*The task*:
Give the count of lines in the entries that include "holies", and write nothing besides it.

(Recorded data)
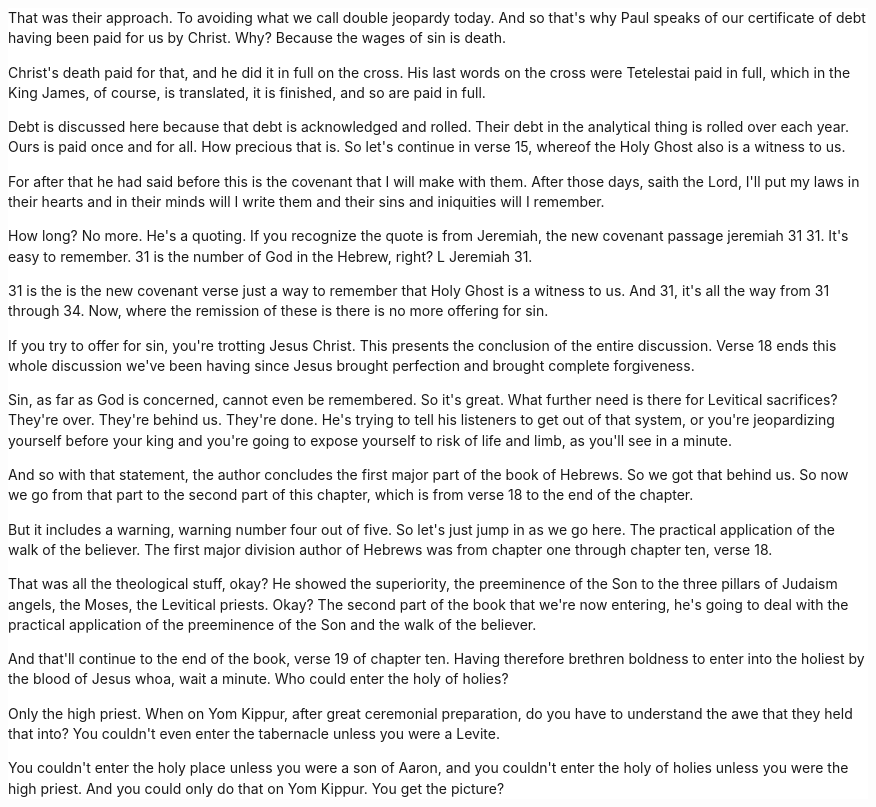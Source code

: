 That was their approach. To avoiding what we call double jeopardy today. And so that's why Paul speaks of our certificate of debt having been paid for us by Christ. Why? Because the wages of sin is death.  

Christ's death paid for that, and he did it in full on the cross. His last words on the cross were Tetelestai paid in full, which in the King James, of course, is translated, it is finished, and so are paid in full.  

Debt is discussed here because that debt is acknowledged and rolled. Their debt in the analytical thing is rolled over each year. Ours is paid once and for all. How precious that is. So let's continue in verse 15, whereof the Holy Ghost also is a witness to us.  

For after that he had said before this is the covenant that I will make with them. After those days, saith the Lord, I'll put my laws in their hearts and in their minds will I write them and their sins and iniquities will I remember.  

How long? No more. He's a quoting. If you recognize the quote is from Jeremiah, the new covenant passage jeremiah 31 31. It's easy to remember. 31 is the number of God in the Hebrew, right? L Jeremiah 31.  

31 is the is the new covenant verse just a way to remember that Holy Ghost is a witness to us. And 31, it's all the way from 31 through 34. Now, where the remission of these is there is no more offering for sin.  

If you try to offer for sin, you're trotting Jesus Christ. This presents the conclusion of the entire discussion. Verse 18 ends this whole discussion we've been having since Jesus brought perfection and brought complete forgiveness.  

Sin, as far as God is concerned, cannot even be remembered. So it's great. What further need is there for Levitical sacrifices? They're over. They're behind us. They're done. He's trying to tell his listeners to get out of that system, or you're jeopardizing yourself before your king and you're going to expose yourself to risk of life and limb, as you'll see in a minute.  

And so with that statement, the author concludes the first major part of the book of Hebrews. So we got that behind us. So now we go from that part to the second part of this chapter, which is from verse 18 to the end of the chapter.  

But it includes a warning, warning number four out of five. So let's just jump in as we go here. The practical application of the walk of the believer. The first major division author of Hebrews was from chapter one through chapter ten, verse 18.  

That was all the theological stuff, okay? He showed the superiority, the preeminence of the Son to the three pillars of Judaism angels, the Moses, the Levitical priests. Okay? The second part of the book that we're now entering, he's going to deal with the practical application of the preeminence of the Son and the walk of the believer.  

And that'll continue to the end of the book, verse 19 of chapter ten. Having therefore brethren boldness to enter into the holiest by the blood of Jesus whoa, wait a minute. Who could enter the holy of holies?  

Only the high priest. When on Yom Kippur, after great ceremonial preparation, do you have to understand the awe that they held that into? You couldn't even enter the tabernacle unless you were a Levite.  

You couldn't enter the holy place unless you were a son of Aaron, and you couldn't enter the holy of holies unless you were the high priest. And you could only do that on Yom Kippur. You get the picture?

*Result of this task*:
2